▶ [EXERCISE DESCRIPTION]:
Use the entries below and reproduce exactly the lines from the one containing "Unlike virtual machines, Docker" down to the one containing "concept of T-Pot.", both of them included.

───── MATERIAL FOR THIS EXERCISE ─────

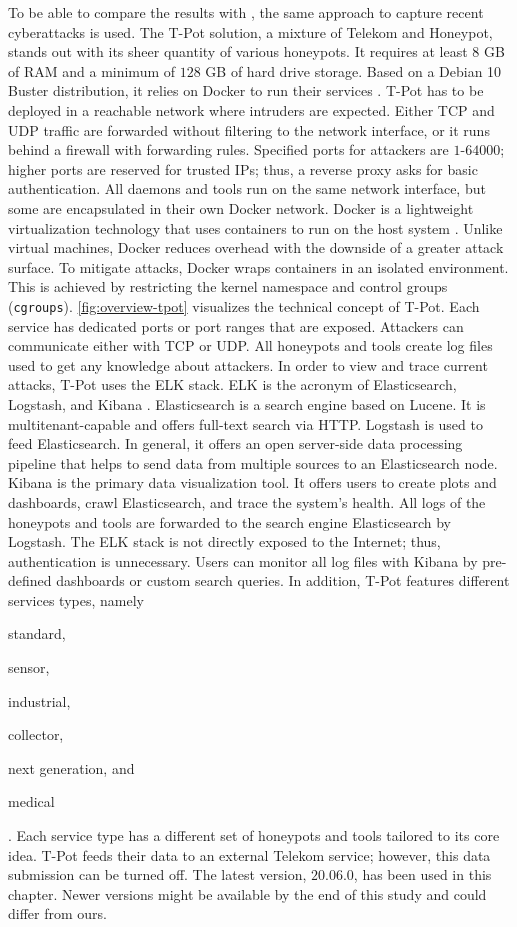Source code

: To be able to compare the results with \citet{Kelly2021}, the same approach to capture recent cyberattacks is used.
The T-Pot solution, a mixture of Telekom and Honeypot, stands out with its sheer quantity of various honeypots.
It requires at least $8$ GB of RAM and a minimum of $128$ GB of hard drive storage.
Based on a Debian 10 Buster distribution, it relies on Docker to run their services \cite{docker2021}.
T-Pot has to be deployed in a reachable network where intruders are expected.
Either TCP and UDP traffic are forwarded without filtering to the network interface, or it runs behind a firewall with forwarding rules.
Specified ports for attackers are $1$-$64000$; higher ports are reserved for trusted IPs; thus, a reverse proxy asks for basic authentication.
All daemons and tools run on the same network interface, but some are encapsulated in their own Docker network.
Docker is a lightweight virtualization technology that uses containers to run on the host system \cite{combe2016}.
Unlike virtual machines, Docker reduces overhead with the downside of a greater attack surface.
To mitigate attacks, Docker wraps containers in an isolated environment.
This is achieved by restricting the kernel namespace and control groups (\verb|cgroups|).
\autoref{fig:overview-tpot} visualizes the technical concept of T-Pot.
Each service has dedicated ports or port ranges that are exposed.
Attackers can communicate either with TCP or UDP.
All honeypots and tools create log files used to get any knowledge about attackers.
In order to view and trace current attacks, T-Pot uses the ELK stack.
ELK is the acronym of Elasticsearch, Logstash, and Kibana \cite{elastic2021}.
Elasticsearch is a search engine based on Lucene.
It is multitenant-capable and offers full-text search via HTTP.
Logstash is used to feed Elasticsearch.
In general, it offers an open server-side data processing pipeline that helps to send data from multiple sources to an Elasticsearch node.
Kibana is the primary data visualization tool.
It offers users to create plots and dashboards, crawl Elasticsearch, and trace the system's health.
All logs of the honeypots and tools are forwarded to the search engine Elasticsearch by Logstash.
The ELK stack is not directly exposed to the Internet; thus, authentication is unnecessary.
Users can monitor all log files with Kibana by pre-defined dashboards or custom search queries.
In addition, T-Pot features different services types, namely
\begin{enumerate*}[label=(\roman*)]
    \item standard,
    \item sensor,
    \item industrial,
    \item collector,
    \item next generation, and
    \item medical
\end{enumerate*}.
Each service type has a different set of honeypots and tools tailored to its core idea.
T-Pot feeds their data to an external Telekom service; however, this data submission can be turned off.
The latest version, $20.06.0$, has been used in this chapter.
Newer versions might be available by the end of this study and could differ from ours.

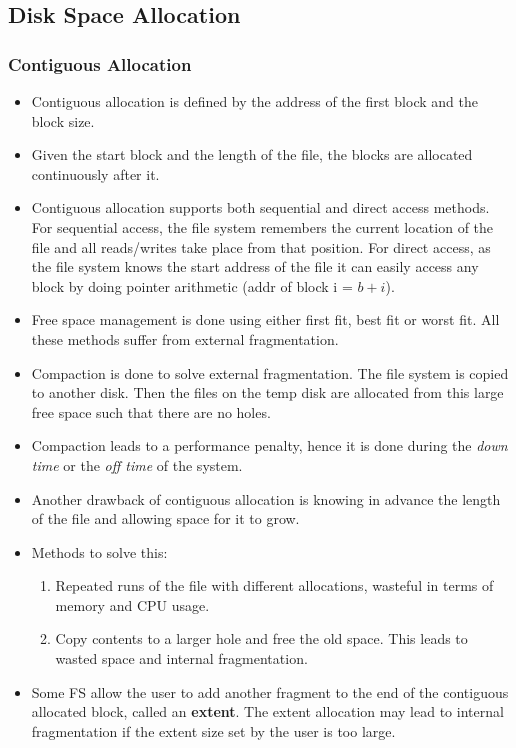 \documentclass{article}
\theoremstyle{plain}
\theoremstyle{definition}
\begin{document}
\subsection{Disk Space Allocation}

\subsubsection{Contiguous Allocation}
\begin{itemize}

    \item Contiguous allocation is defined by the address of the first block and the block size. 
    
    \item Given the start block and the length of the file, the blocks are allocated continuously after it. 
    
    \item Contiguous allocation supports both sequential and direct access methods. For sequential access, the file system remembers the current location of the file and all reads/writes take place from that position. For direct access, as the file system knows the start address of the file it can easily access any block by doing pointer arithmetic (addr of block i = $b+i$).
    
    \item Free space management is done using either first fit, best fit or worst fit. All these methods suffer from external fragmentation. 
    
    \item Compaction is done to solve external fragmentation. The file system is copied to another disk. Then the files on the temp disk are allocated from this large free space such that there are no holes. 
    
    \item Compaction leads to a performance penalty, hence it is done during the \textit{down time} or the \textit{off time} of the system. 
    
    \item Another drawback of contiguous allocation is knowing in advance the length of the file and allowing space for it to grow. 
    
    \item Methods to solve this:
    \begin{enumerate}
        \item Repeated runs of the file with different allocations, wasteful in terms of memory and CPU usage. 
        
        \item Copy contents to a larger hole and free the old space. This leads to wasted space and internal fragmentation. 
    \end{enumerate}
    
    \item Some FS allow the user to add another fragment to the end of the contiguous allocated block, called an \textbf{extent}. The extent allocation may lead to internal fragmentation if the extent size set by the user is too large.
\end{itemize}
\end{document}
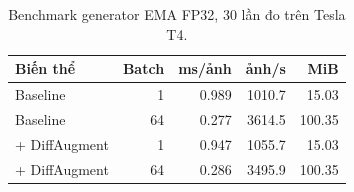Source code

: \begin{table}[htbp]
\centering\small
\caption{Benchmark generator EMA FP32, 30 lần đo trên Tesla T4.}\label{tab:A2bench}
\begin{lrbox}{\reporttable}\begin{tabular}{lrrrr}
\toprule
Biến thể & Batch & ms/ảnh & ảnh/s & MiB \\
\midrule
Baseline & 1 & 0.989 & 1010.7 & 15.03 \\
Baseline & 64 & 0.277 & 3614.5 & 100.35 \\
+ DiffAugment & 1 & 0.947 & 1055.7 & 15.03 \\
+ DiffAugment & 64 & 0.286 & 3495.9 & 100.35 \\
\bottomrule
\end{tabular}\end{lrbox}
\ifdim\wd\reporttable>\linewidth\resizebox{\linewidth}{!}{\usebox{\reporttable}}\else\usebox{\reporttable}\fi
\end{table}
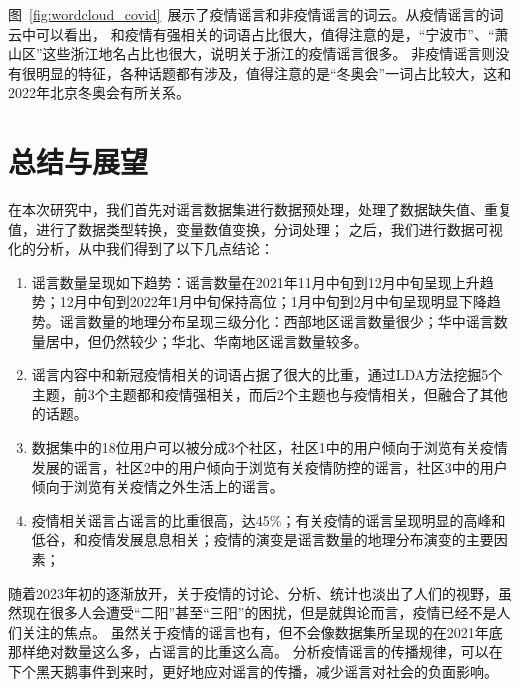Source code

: \documentclass[UTF8]{ctexart}
\begin{document}
图~\ref{fig:wordcloud_covid}~展示了疫情谣言和非疫情谣言的词云。从疫情谣言的词云中可以看出，
和疫情有强相关的词语占比很大，值得注意的是，“宁波市”、“萧山区”这些浙江地名占比也很大，说明关于浙江的疫情谣言很多。
非疫情谣言则没有很明显的特征，各种话题都有涉及，值得注意的是“冬奥会”一词占比较大，这和2022年北京冬奥会有所关系。

\section{总结与展望}

在本次研究中，我们首先对谣言数据集进行数据预处理，处理了数据缺失值、重复值，进行了数据类型转换，变量数值变换，分词处理；
之后，我们进行数据可视化的分析，从中我们得到了以下几点结论：
\begin{enumerate}
    \item 谣言数量呈现如下趋势：谣言数量在2021年11月中旬到12月中旬呈现上升趋势；12月中旬到2022年1月中旬保持高位；1月中旬到2月中旬呈现明显下降趋势。谣言数量的地理分布呈现三级分化：西部地区谣言数量很少；华中谣言数量居中，但仍然较少；华北、华南地区谣言数量较多。
    \item 谣言内容中和新冠疫情相关的词语占据了很大的比重，通过LDA方法挖掘5个主题，前3个主题都和疫情强相关，而后2个主题也与疫情相关，但融合了其他的话题。
    \item 数据集中的18位用户可以被分成3个社区，社区1中的用户倾向于浏览有关疫情发展的谣言，社区2中的用户倾向于浏览有关疫情防控的谣言，社区3中的用户倾向于浏览有关疫情之外生活上的谣言。
    \item 疫情相关谣言占谣言的比重很高，达45\%；有关疫情的谣言呈现明显的高峰和低谷，和疫情发展息息相关；疫情的演变是谣言数量的地理分布演变的主要因素；
\end{enumerate}

随着2023年初的逐渐放开，关于疫情的讨论、分析、统计也淡出了人们的视野，虽然现在很多人会遭受“二阳”甚至“三阳”的困扰，但是就舆论而言，疫情已经不是人们关注的焦点。
虽然关于疫情的谣言也有，但不会像数据集所呈现的在2021年底那样绝对数量这么多，占谣言的比重这么高。
分析疫情谣言的传播规律，可以在下个黑天鹅事件到来时，更好地应对谣言的传播，减少谣言对社会的负面影响。

%
\end{document}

─────

▶ [WORKED SOLUTION]:
Unlike virtual machines, Docker reduces overhead with the downside of a greater attack surface.
To mitigate attacks, Docker wraps containers in an isolated environment.
This is achieved by restricting the kernel namespace and control groups (\verb|cgroups|).
\autoref{fig:overview-tpot} visualizes the technical concept of T-Pot.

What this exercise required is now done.